451 U.S. 1028
101 S.Ct. 3019
69 L.Ed.2d 398
Clay E. McELROY, Warden
v.
M. W. HOLLOWAY
No. 80-1637
Supreme Court of the United States
May 26, 1981
On petition for writ of certiorari to the United States Court of Appeals for the Fifth Circuit.
The petition for a writ of certiorari is denied.
Justice REHNQUIST, with whom THE CHIEF JUSTICE joins, dissenting.
Perhaps the tersest summary of the reasons I would grant certiorari in this case is contained in the "black letter" heading of Part II, section B, subsection 4 of the opinion of the Court of Appeals: "Where the states are left after Winship, Mullaney, and Patterson." 5 Cir., 632 F.2d 605, 624. The opinion of that court, which comprises 79 printed pages of the appendix to the petition for certiorari here, suggests that the answer is not crystal clear, even to the Court of Appeals for the Fifth Circuit whose judgment we are asked to review.
Mullaney v. Wilbur, 421 U.S. 684, 95 S.Ct. 1881, 44 L.Ed.2d 508 (1975), established that a State must prove every element of a criminal offense beyond a reasonable doubt. It is equally well established, however, that state legislatures and state courts, not federal judges, define the elements of a state criminal offense. Id., at 691, 95 S.Ct., at 1886. The Court of Appeals for the Fifth Circuit in this case followed the former rule but not the latter and, on the strength of this possible error, ordered released from prison a person convicted of voluntary manslaughter whose conviction had been affirmed on direct appeal and state habeas corpus. Because I believe that it is for Georgia, and not the Court of Appeals for the Fifth Circuit, to define the elements of the crime of voluntary manslaughter, under Georgia law, I would grant plenary consideration.
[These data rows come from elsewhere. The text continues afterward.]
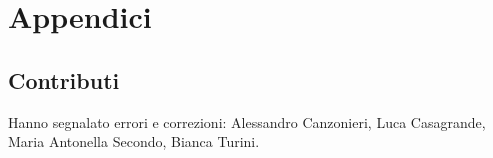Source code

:\documentclass[italian,a4paper,oneside,headinclude]{scrbook}
\begin{document}
\backmatter
\chapter{Appendici}


\section{Contributi}

Hanno segnalato errori e correzioni:
Alessandro Canzonieri,
Luca Casagrande,
Maria Antonella Secondo,
Bianca Turini.
% 
% 

\printindex
\end{document}
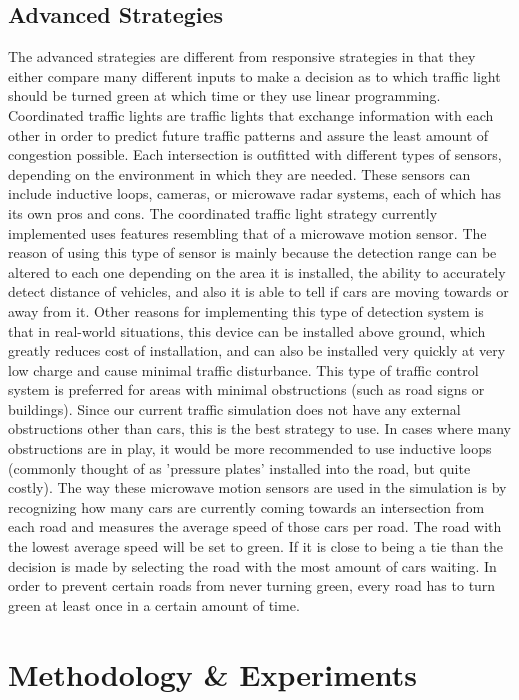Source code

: \documentclass[10pt]{article}
\begin{document}
\subsection{Advanced Strategies}
The advanced strategies are different from responsive strategies in that they either compare many different inputs to make a decision as to which traffic light should be turned green at which time or they use linear programming. Coordinated traffic lights are traffic lights that exchange information with each other in order to predict future traffic patterns and assure the least amount of congestion possible. Each intersection is outfitted with different types of sensors, depending on the environment in which they are needed. These sensors can include inductive loops, cameras, or microwave radar systems, each of which has its own pros and cons. The coordinated traffic light strategy currently implemented uses features resembling that of a microwave motion sensor. The reason of using this type of sensor is mainly because the detection range can be altered to each one depending on the area it is installed, the ability to accurately detect distance of vehicles, and also it is able to tell if cars are moving towards or away from it. Other reasons for implementing this type of detection system is that in real-world situations, this device can be installed above ground, which greatly reduces cost of installation, and can also be installed very quickly at very low charge and cause minimal traffic disturbance. This type of traffic control system is preferred for areas with minimal obstructions (such as road signs or buildings). Since our current traffic simulation does not have any external obstructions other than cars, this is the best strategy to use. In cases where many obstructions are in play, it would be more recommended to use inductive loops (commonly thought of as ’pressure plates’ installed into the road, but quite costly). The way these microwave motion sensors are used in the simulation is by recognizing how many cars are currently coming towards an intersection from each road and measures the average speed of those cars per road. The road with the lowest average speed will be set to green. If it is close to being a tie than the decision is made by selecting the road with the most amount of cars waiting. In order to prevent certain roads from never turning green, every road has to turn green at least once in a certain amount of time. 

\section{Methodology \& Experiments}
\label{sec:experiments}
\end{document}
Respondent Holloway was tried before a Georgia jury for murder and convicted of the lesser included offense of voluntary manslaughter. Under Georgia law, "[a] person commits murder when he unlawfully and with malice aforethought, either express or implied, causes the death of another human being." Ga.Code § 26-1101(a) (1978). Voluntary manslaughter is defined as causing the death of another human being under circumstances which would otherwise be murder if the killer "acts solely as the result of a sudden, violent, and irresistible passion resulting from serious provocation sufficient to excite such passion in a reasonable person." § 26-1102. Respondent admitted that he intentionally killed the victim but claimed that he acted in self-defense. Georgia law recognizes the defense of self-defense, § 26-902, and explicitly provides that a claim of self-defense "is an affirmative defense." § 26-907. The trial judge accordingly instructed the jury, without objection from respondent's counsel, that after the State had proved an intentional homicide "the burden is on the slayer" to show that the killing was justified, in this case, by self-defense. 632 F.2d, at 619 (emphasis in original).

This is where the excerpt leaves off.